Belka, Why Don't You Bark

1990

Dogs, dogs, where are you now?

Early in 1990, you lay sprawled on the ground at an execution site. You lay in a sea of blood. You had been part of the unit before, part of “S,” but now, with one exception, you had been eradicated. The one survivor was looking up, devotion in his eyes. Peering up at the man who stood at the top of the chain of command. At the man known as the Director, the General, and by various other names.

The man had aged.

Our own homeland, he said. To the dog. The Soviet issued the command, he said. That we be eliminated. They ordered it. We are the evidence, they say, that must never be discovered. And so we must be destroyed.

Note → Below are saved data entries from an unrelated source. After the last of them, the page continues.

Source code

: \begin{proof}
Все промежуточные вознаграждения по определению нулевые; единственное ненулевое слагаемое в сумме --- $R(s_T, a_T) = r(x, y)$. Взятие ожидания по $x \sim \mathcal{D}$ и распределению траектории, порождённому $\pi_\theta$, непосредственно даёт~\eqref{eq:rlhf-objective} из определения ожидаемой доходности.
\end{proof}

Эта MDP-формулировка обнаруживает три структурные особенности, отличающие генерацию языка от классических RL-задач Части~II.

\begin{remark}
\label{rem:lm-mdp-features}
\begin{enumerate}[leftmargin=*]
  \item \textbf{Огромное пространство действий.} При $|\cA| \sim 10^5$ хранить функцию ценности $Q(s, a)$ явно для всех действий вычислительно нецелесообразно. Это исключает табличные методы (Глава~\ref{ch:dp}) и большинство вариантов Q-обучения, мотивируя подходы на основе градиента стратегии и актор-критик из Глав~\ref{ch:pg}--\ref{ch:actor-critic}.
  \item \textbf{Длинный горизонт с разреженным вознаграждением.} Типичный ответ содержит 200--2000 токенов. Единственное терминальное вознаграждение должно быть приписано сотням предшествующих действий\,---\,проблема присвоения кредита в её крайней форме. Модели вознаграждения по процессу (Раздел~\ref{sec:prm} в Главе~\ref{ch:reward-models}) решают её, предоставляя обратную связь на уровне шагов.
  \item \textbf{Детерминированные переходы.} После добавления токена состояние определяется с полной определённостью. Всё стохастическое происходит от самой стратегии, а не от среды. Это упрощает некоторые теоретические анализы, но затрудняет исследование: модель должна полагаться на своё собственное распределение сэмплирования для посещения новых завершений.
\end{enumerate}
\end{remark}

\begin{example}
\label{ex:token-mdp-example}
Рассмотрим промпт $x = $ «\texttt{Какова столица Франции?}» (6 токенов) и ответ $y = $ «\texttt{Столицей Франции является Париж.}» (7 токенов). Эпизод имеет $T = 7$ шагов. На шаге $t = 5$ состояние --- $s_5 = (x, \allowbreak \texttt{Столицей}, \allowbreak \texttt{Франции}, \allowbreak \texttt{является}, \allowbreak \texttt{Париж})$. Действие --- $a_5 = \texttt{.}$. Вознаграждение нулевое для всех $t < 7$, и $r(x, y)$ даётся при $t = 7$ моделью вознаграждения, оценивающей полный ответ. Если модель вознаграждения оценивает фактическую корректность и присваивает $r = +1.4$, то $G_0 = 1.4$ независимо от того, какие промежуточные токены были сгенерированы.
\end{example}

The old man raised his gun, aimed it at the dog.

The dog did not flinch. He listened.

All around the man and the dog a terrible stench hung in the air. The smell of countless deaths, of so much spilled blood.

The old man gazed at the dog.

The dog’s name, this dog’s name, was Belka.

The unit has disbanded, the old man said. Do you understand that?

Belka listened. He heard. And he answered: Woof!

Tears spilled from the old man’s eyes. His right hand, gripping the pistol, trembled. I just, he said, I just…I just, I just…

Woof! the old man cried.

“I am going to lose my mind,” he told Belka. “And you, you are going to live.”